Several attention-worthy events happened at the 2021 Eurovision song contest, and I’m not just talking about the latest scandal around the Italian winners and their predilections. Besides the sequins, smoke machines, ballads and bops, singer Eden Alene set a new record, hitting the highest note ever sung in the flashy song contest — B6!

Look for the B6 at 2:58

For music geeks like myself (and many others working with me at Simply), this was more than an impressive event — Not because I’m a devoted Eurovision fan (I’d prefer Jaja Ding Dong), but because my work entails perfecting our note recognition engine for the millions of people who rely on its accuracy to learn piano with our app Simply Piano. The more accurate our ability to recognize the notes they play, the better learning experience they’ll have.

As a physicist and a musician, I am fascinated with what we are doing, but most people have a hard time understanding the graphs that we produce daily. So it’s refreshing to be able to share a graph that most of us can appreciate!

This is what it looks like to sing a B6 note:

Eden Alene hitting the B6 note at the Eurovision Song Contest 2021.

The graph above is a spectrogram of Eden Alene’s voice registering the B6. A spectrogram is an essential way to represent audio, widely used by scientists, engineers, musicians, and more. It might look scary at first, but it’s actually quite intuitive: The x-axis measures time, while the y measures pitch (frequency). So, Eden reaching for her high note, followed by lower pitched notes, manifests in the spectrogram as the bright orange trajectory on the right, going first up, then down.

We can also think of it using the standard piano keyboard. Any musical note is defined by the “fundamental frequency” which measures how fast its sound waves vibrate.
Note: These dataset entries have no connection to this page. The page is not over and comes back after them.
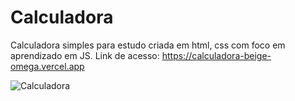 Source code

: # Calculadora
Calculadora simples para estudo criada em html, css com foco em aprendizado em JS.
Link de acesso: https://calculadora-beige-omega.vercel.app

<img src="https://i.pinimg.com/originals/99/4e/4d/994e4d58d782cabc6e60ea0bfe3ff093.png" alt="Calculadora">
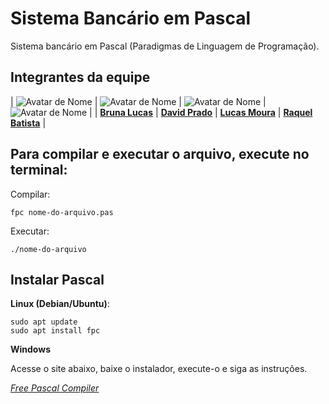 # Sistema Bancário em Pascal
Sistema bancário em Pascal (Paradigmas de Linguagem de Programação).

## Integrantes da equipe

| ![Avatar de Nome](https://avatars.githubusercontent.com/u/151275054?v=4) | ![Avatar de Nome](https://avatars.githubusercontent.com/u/157995967?v=4) |  ![Avatar de Nome](https://avatars.githubusercontent.com/u/141539000?v=4) |  ![Avatar de Nome](https://avatars.githubusercontent.com/u/127448581?v=4) |
| **[Bruna Lucas](https://github.com/BrunaLucad2004)** | **[David Prado](https://github.com/davdprad)** | **[Lucas Moura](https://github.com/lucasEduu)** | **[Raquel Batista](https://github.com/kellmb)** |

## Para compilar e executar o arquivo, execute no terminal:
Compilar: 
    
    fpc nome-do-arquivo.pas

Executar:

    ./nome-do-arquivo


## Instalar Pascal
**Linux (Debian/Ubuntu)**:

    sudo apt update
    sudo apt install fpc

**Windows**

Acesse o site abaixo, baixe o instalador, execute-o e siga as instruções.

*[Free Pascal Compiler](https://www.freepascal.org/download.var)*
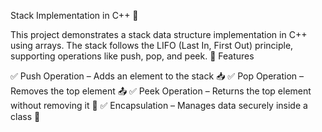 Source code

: Stack Implementation in C++ 🚀

This project demonstrates a stack data structure implementation in C++ using arrays. 
The stack follows the LIFO (Last In, First Out) principle, supporting operations like push, pop, and peek.
📌 Features

✅ Push Operation – Adds an element to the stack 📥
✅ Pop Operation – Removes the top element 📤
✅ Peek Operation – Returns the top element without removing it 👀
✅ Encapsulation – Manages data securely inside a class 🔐
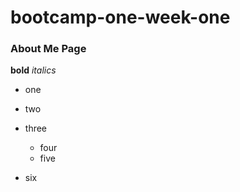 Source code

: # bootcamp-one-week-one

### About Me Page   

**bold**
_italics_

- one 
- two
- three
    - four 
    - five

- six



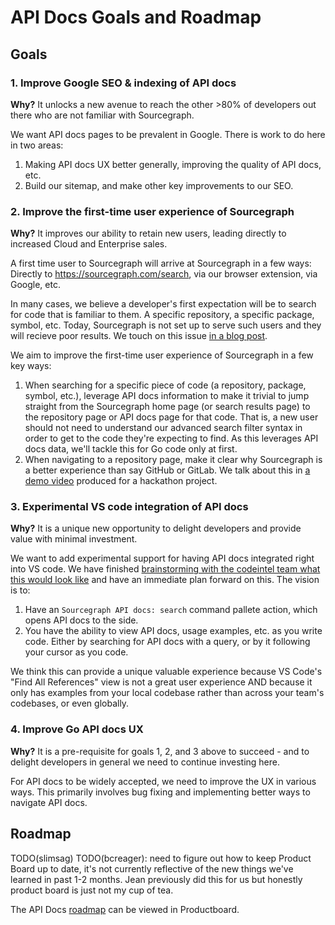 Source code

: # API Docs Goals and Roadmap

## Goals

### 1. Improve Google SEO & indexing of API docs

**Why?** It unlocks a new avenue to reach the other >80% of developers out there who are not familiar with Sourcegraph.

We want API docs pages to be prevalent in Google. There is work to do here in two areas:

1. Making API docs UX better generally, improving the quality of API docs, etc.
2. Build our sitemap, and make other key improvements to our SEO.

### 2. Improve the first-time user experience of Sourcegraph

**Why?** It improves our ability to retain new users, leading directly to increased Cloud and Enterprise sales.

A first time user to Sourcegraph will arrive at Sourcegraph in a few ways: Directly to https://sourcegraph.com/search, via our browser extension, via Google, etc.

In many cases, we believe a developer's first expectation will be to search for code that is familiar to them. A specific repository, a specific package, symbol, etc. Today, Sourcegraph is not set up to serve such users and they will recieve poor results. We touch on this issue [in a blog post](https://about.sourcegraph.com/blog/postgres-text-search-balancing-query-time-and-relevancy/#Why-is-relevance-important-in-code-search).

We aim to improve the first-time user experience of Sourcegraph in a few key ways:

1. When searching for a specific piece of code (a repository, package, symbol, etc.), leverage API docs information to make it trivial to jump straight from the Sourcegraph home page (or search results page) to the repository page or API docs page for that code. That is, a new user should not need to understand our advanced search filter syntax in order to get to the code they're expecting to find. As this leverages API docs data, we'll tackle this for Go code only at first.
2. When navigating to a repository page, make it clear why Sourcegraph is a better experience than say GitHub or GitLab. We talk about this in [a demo video](https://youtu.be/sgqtPb8ubAw) produced for a hackathon project.

### 3. Experimental VS code integration of API docs

**Why?** It is a unique new opportunity to delight developers and provide value with minimal investment.

We want to add experimental support for having API docs integrated right into VS code. We have finished [brainstorming with the codeintel team what this would look like](https://docs.google.com/document/d/11oYVWPKJP0_lcuSKbEUoJG9QC3UnvQgLw8P7pUMjimo/edit#heading=h.x6k890l5pc2w) and have an immediate plan forward on this. The vision is to:

1. Have an `Sourcegraph API docs: search` command pallete action, which opens API docs to the side.
2. You have the ability to view API docs, usage examples, etc. as you write code. Either by searching for API docs with a query, or by it following your cursor as you code.

We think this can provide a unique valuable experience because VS Code's "Find All References" view is not a great user experience AND because it only has examples from your local codebase rather than across your team's codebases, or even globally.

### 4. Improve Go API docs UX

**Why?** It is a pre-requisite for goals 1, 2, and 3 above to succeed - and to delight developers in general we need to continue investing here.

For API docs to be widely accepted, we need to improve the UX in various ways. This primarily involves bug fixing and implementing better ways to navigate API docs.

## Roadmap

TODO(slimsag) TODO(bcreager): need to figure out how to keep Product Board up to date, it's not currently reflective of the new things we've learned in past 1-2 months. Jean previously did this for us but honestly product board is just not my cup of tea.

The API Docs [roadmap](https://sourcegraph.productboard.com/feature-board/2689572-fy2022-roadmap-developer-insights) can be viewed in Productboard.
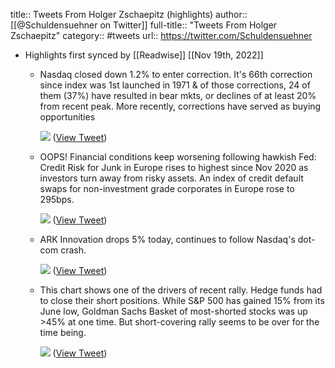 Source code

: title:: Tweets From Holger Zschaepitz (highlights)
author:: [[@Schuldensuehner on Twitter]]
full-title:: "Tweets From Holger Zschaepitz"
category:: #tweets
url:: https://twitter.com/Schuldensuehner

- Highlights first synced by [[Readwise]] [[Nov 19th, 2022]]
	- Nasdaq closed down 1.2% to enter correction. It's 66th correction since index was 1st launched in 1971 & of those corrections, 24 of them (37%) have resulted in bear mkts, or declines of at least 20% from recent peak. More recently, corrections have served as buying opportunities 
	  
	  ![](https://pbs.twimg.com/media/FJfnIErWQAc9mQa.png) ([View Tweet](https://twitter.com/Schuldensuehner/status/1483909788127879176))
	- OOPS! Financial conditions keep worsening following hawkish Fed: Credit Risk for Junk in Europe rises to highest since Nov 2020 as investors turn away from risky assets. An index of credit default swaps for non-investment grade corporates in Europe rose to 295bps. 
	  
	  ![](https://pbs.twimg.com/media/FKMLG6pXMAAbd4c.png) ([View Tweet](https://twitter.com/Schuldensuehner/status/1487044523284996099))
	- ARK Innovation drops 5% today, continues to follow Nasdaq's dot-com crash. 
	  
	  ![](https://pbs.twimg.com/media/FQ5UZpxXsAQKGo8.png) ([View Tweet](https://twitter.com/Schuldensuehner/status/1517243461459660802))
	- This chart shows one of the drivers of recent rally. Hedge funds had to close their short positions. While S&P 500 has gained 15% from its June low, Goldman Sachs Basket of most-shorted stocks was up >45% at one time. But short-covering rally seems to be over for the time being. 
	  
	  ![](https://pbs.twimg.com/media/FasWJE9XoAEHZQn.png) ([View Tweet](https://twitter.com/Schuldensuehner/status/1561366079305547776))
From that perspective, a piano keyboard is actually a frequency “ruler” — each key has it’s unique frequency, which gets higher for right keys and lower for left:

In the middle of the ruler is middle C (C4), which is the first note taught to every aspiring pianist. Middle C is also at the middle of the average human singing range, and can be sung by most singers, bass through soprano. B6, however, is almost an octave higher than the standard soprano range, ending at C6 (B after C? Confusing, I know, but that’s for another day).

A famous high note in classical music is the F6 in Mozart’s famous Queen of the Night Aria from the opera The Magic Flute. But F6 is still 3 tones lower than B6 (3 white keys to the left).

High notes part of Queen of the Night Aria

Several singers throughout history have claimed the title of breaking the highest note such record. Most recent is Georgia Brown, who holds the Guinness record for “World’s Greatest Vocal Range by a Female G2-G10” and “World’s Highest Note “G10”.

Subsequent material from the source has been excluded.